Search code examples
pythonlistsumnested-listsbuilt-in

Python built-in sum for nested list


When I finished leetcode 1313, I find a special usage of built-in sum function.

The Leetcode Problem 1313

We are given a list nums of integers representing a list compressed with run-length encoding.

Consider each adjacent pair of elements [a, b] = [nums[2*i], nums[2*i+1]] (with i >= 0).  For each such pair, there are a elements with value b in the decompressed list.

Return the decompressed list.

 

Example 1:

Input: nums = [1,2,3,4]
Output: [2,4,4,4]
Explanation: The first pair [1,2] means we have freq = 1 and val = 2 so we generate the array [2].
The second pair [3,4] means we have freq = 3 and val = 4 so we generate [4,4,4].
At the end the concatenation [2] + [4,4,4,4] is [2,4,4,4].

There is a solution using sum

nums = [1,2,3,4]
g = ([b] * a for a, b in zip(nums[::2], nums[1::2]))
print(list(g))
g = ([b] * a for a, b in zip(nums[::2], nums[1::2]))
print(sum(g,[]))

Output:

[[2], [4, 4, 4]]
[2, 4, 4, 4]

My question

I can't tell why sum can deal with a nested list in this situation. Can any one tell me about it? Or some other functions behavior like this?

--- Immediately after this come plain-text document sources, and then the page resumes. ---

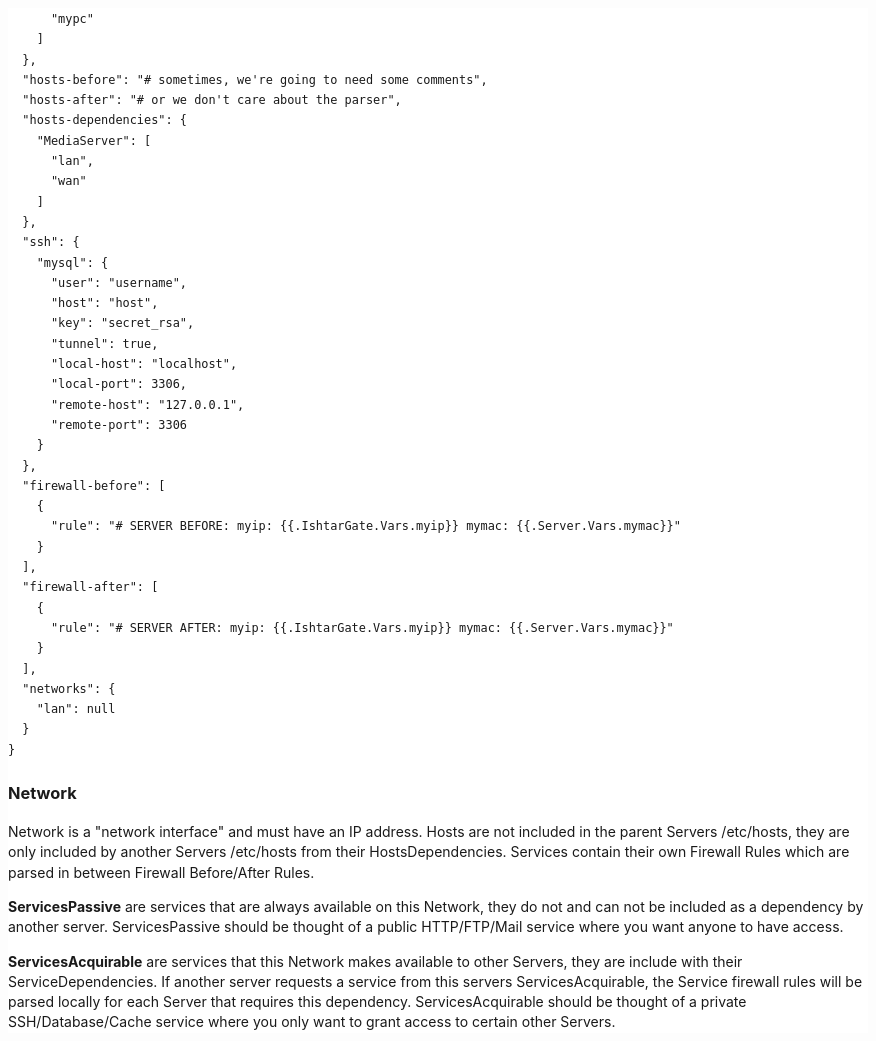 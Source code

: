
 ```
      "mypc"
    ]
  },
  "hosts-before": "# sometimes, we're going to need some comments",
  "hosts-after": "# or we don't care about the parser",
  "hosts-dependencies": {
    "MediaServer": [
      "lan",
      "wan"
    ]
  },
  "ssh": {
    "mysql": {
      "user": "username",
      "host": "host",
      "key": "secret_rsa",
      "tunnel": true,
      "local-host": "localhost",
      "local-port": 3306,
      "remote-host": "127.0.0.1",
      "remote-port": 3306
    }
  },
  "firewall-before": [
    {
      "rule": "# SERVER BEFORE: myip: {{.IshtarGate.Vars.myip}} mymac: {{.Server.Vars.mymac}}"
    }
  ],
  "firewall-after": [
    {
      "rule": "# SERVER AFTER: myip: {{.IshtarGate.Vars.myip}} mymac: {{.Server.Vars.mymac}}"
    }
  ],
  "networks": {
    "lan": null
  }
}
```

### Network
Network is a "network interface" and must have an IP address. Hosts are not included in the parent Servers /etc/hosts, they are only included by another Servers /etc/hosts from their HostsDependencies. Services contain their own Firewall Rules which are parsed in between Firewall Before/After Rules.

**ServicesPassive** are services that are always available on this Network, they do not and can not be included as a dependency by another server. ServicesPassive should be thought of a public HTTP/FTP/Mail service where you want anyone to have access.

**ServicesAcquirable** are services that this Network makes available to other Servers, they are include with their ServiceDependencies. If another server requests a service from this servers ServicesAcquirable, the Service firewall rules will be parsed locally for each Server that requires this dependency. ServicesAcquirable should be thought of a private SSH/Database/Cache service where you only want to grant access to certain other Servers.
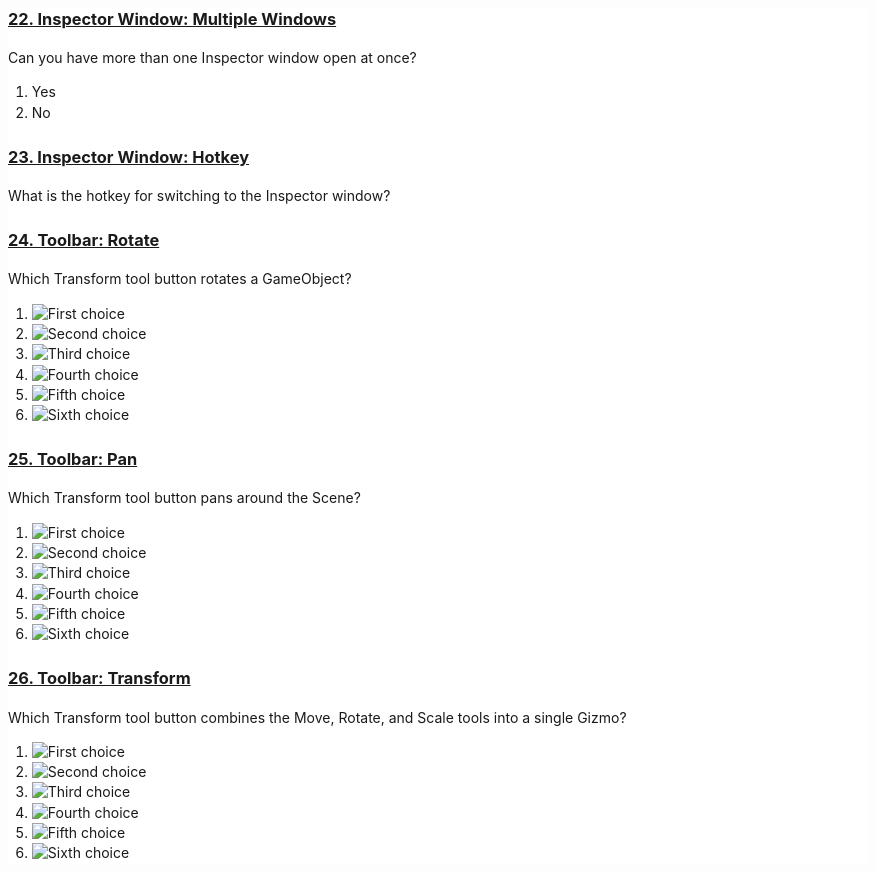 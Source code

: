 ### [22. Inspector Window: Multiple Windows](./22-inspector_multiple)
Can you have more than one Inspector window open at once?
1. Yes
1. No

### [23. Inspector Window: Hotkey](./23-inspector_hotkey)
What is the hotkey for switching to the Inspector window?

### [24. Toolbar: Rotate](./24-toolbar_rotate)
Which Transform tool button rotates a GameObject?
1. ![First choice](https://s3.eu-west-3.amazonaws.com/hbtn.intranet.project.files/holbertonschool-cs-unity/398/transformA.png)
1. ![Second choice](https://s3.eu-west-3.amazonaws.com/hbtn.intranet.project.files/holbertonschool-cs-unity/398/transformB.png)
1. ![Third choice](https://s3.eu-west-3.amazonaws.com/hbtn.intranet.project.files/holbertonschool-cs-unity/398/transformC.png)
1. ![Fourth choice](https://s3.eu-west-3.amazonaws.com/hbtn.intranet.project.files/holbertonschool-cs-unity/398/transformD.png)
1. ![Fifth choice](https://s3.eu-west-3.amazonaws.com/hbtn.intranet.project.files/holbertonschool-cs-unity/398/transformE.png)
1. ![Sixth choice](https://s3.eu-west-3.amazonaws.com/hbtn.intranet.project.files/holbertonschool-cs-unity/398/transformF.png)

### [25. Toolbar: Pan](./25-toolbar_pan)
Which Transform tool button pans around the Scene?
1. ![First choice](https://s3.eu-west-3.amazonaws.com/hbtn.intranet.project.files/holbertonschool-cs-unity/398/transformA.png)
1. ![Second choice](https://s3.eu-west-3.amazonaws.com/hbtn.intranet.project.files/holbertonschool-cs-unity/398/transformB.png)
1. ![Third choice](https://s3.eu-west-3.amazonaws.com/hbtn.intranet.project.files/holbertonschool-cs-unity/398/transformC.png)
1. ![Fourth choice](https://s3.eu-west-3.amazonaws.com/hbtn.intranet.project.files/holbertonschool-cs-unity/398/transformD.png)
1. ![Fifth choice](https://s3.eu-west-3.amazonaws.com/hbtn.intranet.project.files/holbertonschool-cs-unity/398/transformE.png)
1. ![Sixth choice](https://s3.eu-west-3.amazonaws.com/hbtn.intranet.project.files/holbertonschool-cs-unity/398/transformF.png)

### [26. Toolbar: Transform](./26-toolbar_transform)
Which Transform tool button combines the Move, Rotate, and Scale tools into a single Gizmo?
1. ![First choice](https://s3.eu-west-3.amazonaws.com/hbtn.intranet.project.files/holbertonschool-cs-unity/398/transformA.png)
1. ![Second choice](https://s3.eu-west-3.amazonaws.com/hbtn.intranet.project.files/holbertonschool-cs-unity/398/transformB.png)
1. ![Third choice](https://s3.eu-west-3.amazonaws.com/hbtn.intranet.project.files/holbertonschool-cs-unity/398/transformC.png)
1. ![Fourth choice](https://s3.eu-west-3.amazonaws.com/hbtn.intranet.project.files/holbertonschool-cs-unity/398/transformD.png)
1. ![Fifth choice](https://s3.eu-west-3.amazonaws.com/hbtn.intranet.project.files/holbertonschool-cs-unity/398/transformE.png)
1. ![Sixth choice](https://s3.eu-west-3.amazonaws.com/hbtn.intranet.project.files/holbertonschool-cs-unity/398/transformF.png)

Here is the official guide for built-in sum.


Solution

  • Short-answer

    The given code-fragment runs successive list concatenations.

    How it works

    Roughly the built-in sum() function works like this:

    def sum(iterable, /, start=0):
        total = start
        for x in iterable:
            total = total + x
        return total
    

    The + operator calls __add__ on the left-hand operand so that 3 + 4 runs as (3).__add__(4), an addition operation on integers. Likewise, [10, 20] + [30, 40, 50] runs as [10, 20].__add__([30, 40, 50]), a concatenation operation on lists.

    Here's how it plays out in the given example:

    >>> nums = [1,2,3,4]
    >>> g = ([b] * a for a, b in zip(nums[::2], nums[1::2]))
    >>> result = []
    >>> x = next(g)
    >>> result = result + x
    >>> result
    [2]
    >>> x = next(g)
    >>> result = result + x
    >>> result
    [2, 4, 4, 4]
    

    Why it is not a good idea

    Successive list concatenations make next list after each addition, so they run at O(n**2) speed, meaning that this a quadratic algorithm that runs excessively slow when given large inputs.

    Better way

    Instead of building new lists at each step, just extend the base list in-place. This runs at O(n) linear speed:

    >>> nums = [1,2,3,4]
    >>> g = ([b] * a for a, b in zip(nums[::2], nums[1::2]))
    >>> result = []                 # new list
    >>> for x in g:
            result.extend(x)        # extend in-place
    
    >>> result
    [2, 4, 4, 4]
    

    Even better way

    The itertools module provides a tool for chaining together iterators. This makes short-work of the problem:

    >>> nums = [1,2,3,4]
    >>> g = ([b] * a for a, b in zip(nums[::2], nums[1::2]))
    >>> list(chain.from_iterable(g))
    [2, 4, 4, 4]
    

    This solution is short, fast and works well even with large inputs.